30 Juni 2009

Senja bernama Zahra

Senja yang cantik dengan guratan cahaya kuning keemasaan diantara jingga tersapu merah, sesekali cahayanya memutih menyilaukan siapapun yang melihatnya. Kali pertama ku melihat senja kukatakan senja yang terindah untuku, senja berikutnya-pun kukatakan demikian dan seterusnya hingga kusadari sudah Beribu-ribu senja pernah kupuja dan kucinta. Senja kali ini adalah senja yang beda untuku, aku tidak begitu terpesona oleh guratan warna dan cahayanya saja, aku merasakan irama dan aroma harmonis selaras dengan setiap inci imajinasi. Seakan senja itu adalah gambaran penuh dari setiap imajinasi yang awalnya kuanggap hal paling absurd. Aku masih disini, bertahan menunggumu dengan sisa kekuatan yang entah cukup sampai kapan, kau belum juga muncul menghapus awan kelabu dan menghitam itu. Aku khawatir sang waktu berpihak pada kelabu menghitam itu, karna saat memandangnya bukan lagi senyum kagum seperti yang biasanya kuberikan padamu, tapi senyum paling miris dari sekian senyum yang kumiliki.
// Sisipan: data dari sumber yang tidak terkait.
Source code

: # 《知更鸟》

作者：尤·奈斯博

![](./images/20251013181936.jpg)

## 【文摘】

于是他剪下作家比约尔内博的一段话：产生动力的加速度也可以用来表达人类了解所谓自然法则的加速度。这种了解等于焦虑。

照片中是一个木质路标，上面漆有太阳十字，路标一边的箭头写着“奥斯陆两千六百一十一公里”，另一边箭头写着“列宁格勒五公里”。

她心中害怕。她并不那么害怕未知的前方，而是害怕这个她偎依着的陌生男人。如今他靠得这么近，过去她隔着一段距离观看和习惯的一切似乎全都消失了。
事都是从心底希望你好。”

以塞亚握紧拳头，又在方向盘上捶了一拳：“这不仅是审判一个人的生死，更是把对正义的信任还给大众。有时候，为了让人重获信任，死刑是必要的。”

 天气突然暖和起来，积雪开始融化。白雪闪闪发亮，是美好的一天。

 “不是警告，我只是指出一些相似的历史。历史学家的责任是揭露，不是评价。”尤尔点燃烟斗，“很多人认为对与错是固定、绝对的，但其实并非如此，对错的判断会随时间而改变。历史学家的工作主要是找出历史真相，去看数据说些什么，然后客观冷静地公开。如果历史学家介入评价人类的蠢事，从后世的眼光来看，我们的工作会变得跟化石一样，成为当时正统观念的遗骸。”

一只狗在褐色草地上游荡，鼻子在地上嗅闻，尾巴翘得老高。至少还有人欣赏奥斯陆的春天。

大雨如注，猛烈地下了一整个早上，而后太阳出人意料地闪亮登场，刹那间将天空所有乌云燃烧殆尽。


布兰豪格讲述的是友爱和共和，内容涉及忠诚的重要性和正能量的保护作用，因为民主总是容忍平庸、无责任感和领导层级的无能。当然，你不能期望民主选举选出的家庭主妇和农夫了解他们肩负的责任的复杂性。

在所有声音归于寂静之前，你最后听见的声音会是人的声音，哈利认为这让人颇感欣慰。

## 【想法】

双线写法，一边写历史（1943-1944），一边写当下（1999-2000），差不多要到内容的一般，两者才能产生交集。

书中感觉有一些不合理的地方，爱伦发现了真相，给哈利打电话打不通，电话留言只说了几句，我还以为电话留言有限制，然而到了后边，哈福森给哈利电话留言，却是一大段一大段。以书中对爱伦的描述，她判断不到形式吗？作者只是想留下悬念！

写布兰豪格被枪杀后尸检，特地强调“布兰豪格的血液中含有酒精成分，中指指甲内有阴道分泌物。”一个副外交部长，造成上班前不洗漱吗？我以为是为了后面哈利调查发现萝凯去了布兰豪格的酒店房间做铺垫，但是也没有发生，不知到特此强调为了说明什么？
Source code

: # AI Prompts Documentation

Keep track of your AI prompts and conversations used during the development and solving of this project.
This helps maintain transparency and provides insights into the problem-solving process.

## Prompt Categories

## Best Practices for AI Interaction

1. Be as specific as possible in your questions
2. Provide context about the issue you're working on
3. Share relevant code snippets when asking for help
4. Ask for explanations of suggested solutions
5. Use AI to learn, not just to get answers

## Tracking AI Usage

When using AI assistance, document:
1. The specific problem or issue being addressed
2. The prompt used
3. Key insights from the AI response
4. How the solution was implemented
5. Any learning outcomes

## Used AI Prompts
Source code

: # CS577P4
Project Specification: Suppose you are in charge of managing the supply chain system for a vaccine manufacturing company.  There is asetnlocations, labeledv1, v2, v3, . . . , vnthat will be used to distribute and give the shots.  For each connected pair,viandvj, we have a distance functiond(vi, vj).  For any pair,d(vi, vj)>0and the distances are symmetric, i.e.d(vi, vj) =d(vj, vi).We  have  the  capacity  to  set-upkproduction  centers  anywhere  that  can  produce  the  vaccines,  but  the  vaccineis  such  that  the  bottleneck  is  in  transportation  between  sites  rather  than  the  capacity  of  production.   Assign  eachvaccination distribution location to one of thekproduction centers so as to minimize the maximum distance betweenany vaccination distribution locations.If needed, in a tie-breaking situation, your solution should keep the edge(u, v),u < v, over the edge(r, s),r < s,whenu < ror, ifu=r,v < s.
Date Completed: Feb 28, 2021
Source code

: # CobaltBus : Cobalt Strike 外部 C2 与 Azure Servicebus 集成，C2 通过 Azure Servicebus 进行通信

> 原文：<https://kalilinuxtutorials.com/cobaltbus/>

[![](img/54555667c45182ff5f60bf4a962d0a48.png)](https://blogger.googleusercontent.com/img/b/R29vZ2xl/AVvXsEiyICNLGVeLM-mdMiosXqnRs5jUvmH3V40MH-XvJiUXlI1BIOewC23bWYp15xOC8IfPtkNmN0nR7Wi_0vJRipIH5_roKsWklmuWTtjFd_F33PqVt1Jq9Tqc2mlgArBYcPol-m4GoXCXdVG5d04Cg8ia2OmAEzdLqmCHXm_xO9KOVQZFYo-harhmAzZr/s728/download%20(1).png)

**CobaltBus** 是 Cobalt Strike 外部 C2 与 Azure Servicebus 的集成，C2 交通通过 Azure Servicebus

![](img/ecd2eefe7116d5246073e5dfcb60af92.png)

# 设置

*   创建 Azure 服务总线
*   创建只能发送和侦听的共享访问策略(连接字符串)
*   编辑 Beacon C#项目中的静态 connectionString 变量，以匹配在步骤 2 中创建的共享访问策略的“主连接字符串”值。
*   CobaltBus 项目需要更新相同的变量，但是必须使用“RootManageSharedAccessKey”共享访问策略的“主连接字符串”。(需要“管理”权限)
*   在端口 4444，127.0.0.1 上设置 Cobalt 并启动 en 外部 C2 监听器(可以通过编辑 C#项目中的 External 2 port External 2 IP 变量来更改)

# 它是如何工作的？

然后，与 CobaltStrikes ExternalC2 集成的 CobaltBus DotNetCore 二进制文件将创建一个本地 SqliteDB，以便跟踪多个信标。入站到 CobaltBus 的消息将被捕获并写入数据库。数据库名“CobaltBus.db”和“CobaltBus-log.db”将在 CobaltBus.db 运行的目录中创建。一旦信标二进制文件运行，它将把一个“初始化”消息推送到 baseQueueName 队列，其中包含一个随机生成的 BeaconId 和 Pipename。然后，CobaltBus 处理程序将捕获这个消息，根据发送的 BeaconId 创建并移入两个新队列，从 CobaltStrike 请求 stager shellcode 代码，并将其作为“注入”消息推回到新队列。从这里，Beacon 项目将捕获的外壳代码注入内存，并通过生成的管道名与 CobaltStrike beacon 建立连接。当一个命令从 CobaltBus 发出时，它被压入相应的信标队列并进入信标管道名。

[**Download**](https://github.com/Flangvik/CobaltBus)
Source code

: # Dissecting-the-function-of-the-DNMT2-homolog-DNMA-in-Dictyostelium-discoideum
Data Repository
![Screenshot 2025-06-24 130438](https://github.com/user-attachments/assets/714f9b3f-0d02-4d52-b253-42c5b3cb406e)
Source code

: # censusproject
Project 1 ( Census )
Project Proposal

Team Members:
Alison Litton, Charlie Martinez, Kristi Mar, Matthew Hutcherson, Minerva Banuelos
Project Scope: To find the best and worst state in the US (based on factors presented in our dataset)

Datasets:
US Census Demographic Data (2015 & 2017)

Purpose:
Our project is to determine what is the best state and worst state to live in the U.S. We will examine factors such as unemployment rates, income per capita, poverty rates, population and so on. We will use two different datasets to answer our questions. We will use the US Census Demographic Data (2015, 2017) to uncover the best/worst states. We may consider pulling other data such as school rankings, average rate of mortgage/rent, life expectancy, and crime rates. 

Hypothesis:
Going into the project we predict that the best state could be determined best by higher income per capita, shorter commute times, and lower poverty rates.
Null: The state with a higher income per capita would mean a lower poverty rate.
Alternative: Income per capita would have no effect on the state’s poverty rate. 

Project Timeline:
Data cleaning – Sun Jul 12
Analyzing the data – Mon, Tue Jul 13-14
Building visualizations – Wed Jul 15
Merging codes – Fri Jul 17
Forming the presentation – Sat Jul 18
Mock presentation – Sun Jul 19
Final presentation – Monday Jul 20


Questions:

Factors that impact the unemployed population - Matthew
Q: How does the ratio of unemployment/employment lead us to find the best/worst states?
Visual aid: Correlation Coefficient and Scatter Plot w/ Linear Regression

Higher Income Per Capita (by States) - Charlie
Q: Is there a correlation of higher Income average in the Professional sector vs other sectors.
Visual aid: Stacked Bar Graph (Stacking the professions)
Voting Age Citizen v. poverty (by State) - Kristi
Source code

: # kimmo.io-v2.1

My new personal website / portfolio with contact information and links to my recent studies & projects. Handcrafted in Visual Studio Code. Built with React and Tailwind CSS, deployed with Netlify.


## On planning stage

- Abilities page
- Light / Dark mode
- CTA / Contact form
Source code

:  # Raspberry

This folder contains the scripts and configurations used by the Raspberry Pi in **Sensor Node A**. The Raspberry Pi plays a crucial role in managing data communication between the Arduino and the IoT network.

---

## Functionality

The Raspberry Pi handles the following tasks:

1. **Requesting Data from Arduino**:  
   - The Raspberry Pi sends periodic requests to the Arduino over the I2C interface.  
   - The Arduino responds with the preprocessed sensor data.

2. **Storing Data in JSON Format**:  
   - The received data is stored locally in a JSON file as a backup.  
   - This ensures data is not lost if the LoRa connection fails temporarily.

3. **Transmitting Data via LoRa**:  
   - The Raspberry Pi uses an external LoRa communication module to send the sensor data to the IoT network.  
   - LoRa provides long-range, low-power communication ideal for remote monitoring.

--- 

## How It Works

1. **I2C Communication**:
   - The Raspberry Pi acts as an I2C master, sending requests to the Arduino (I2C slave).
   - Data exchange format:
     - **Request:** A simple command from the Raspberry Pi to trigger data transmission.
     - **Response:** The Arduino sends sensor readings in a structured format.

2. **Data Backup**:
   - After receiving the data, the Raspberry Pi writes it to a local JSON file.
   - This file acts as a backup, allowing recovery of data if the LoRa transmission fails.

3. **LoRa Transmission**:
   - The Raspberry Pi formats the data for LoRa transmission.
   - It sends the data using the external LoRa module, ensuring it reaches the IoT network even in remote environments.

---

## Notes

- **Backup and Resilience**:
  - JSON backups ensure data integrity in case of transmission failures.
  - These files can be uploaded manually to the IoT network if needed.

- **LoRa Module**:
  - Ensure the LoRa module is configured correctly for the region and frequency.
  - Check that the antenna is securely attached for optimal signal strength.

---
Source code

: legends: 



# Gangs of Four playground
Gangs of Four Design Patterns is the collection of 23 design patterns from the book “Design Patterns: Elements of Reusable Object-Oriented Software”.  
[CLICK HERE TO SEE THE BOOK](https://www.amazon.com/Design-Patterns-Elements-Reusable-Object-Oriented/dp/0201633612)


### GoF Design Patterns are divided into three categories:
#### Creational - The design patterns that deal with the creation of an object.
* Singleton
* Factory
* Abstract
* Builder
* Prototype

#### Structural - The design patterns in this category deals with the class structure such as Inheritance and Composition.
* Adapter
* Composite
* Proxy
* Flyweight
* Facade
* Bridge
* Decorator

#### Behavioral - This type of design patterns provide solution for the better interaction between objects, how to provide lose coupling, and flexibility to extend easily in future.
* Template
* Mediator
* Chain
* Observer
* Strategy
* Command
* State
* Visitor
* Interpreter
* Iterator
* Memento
Ironisnya, senyum yang paling miris itu adalah senyum paling jujur yang pernah kumiliki. Aku tulus dengan senyum itu, aku menikmati senyum itu meski entah senja itu tahu atau tidak arti senyumku. Aku disini, ditepian sepi bercengrama dengan sang waktu, menantimu dengan pasti suatu hari kau akan hadir lagi sebagai senja terakhir, hanya untuku.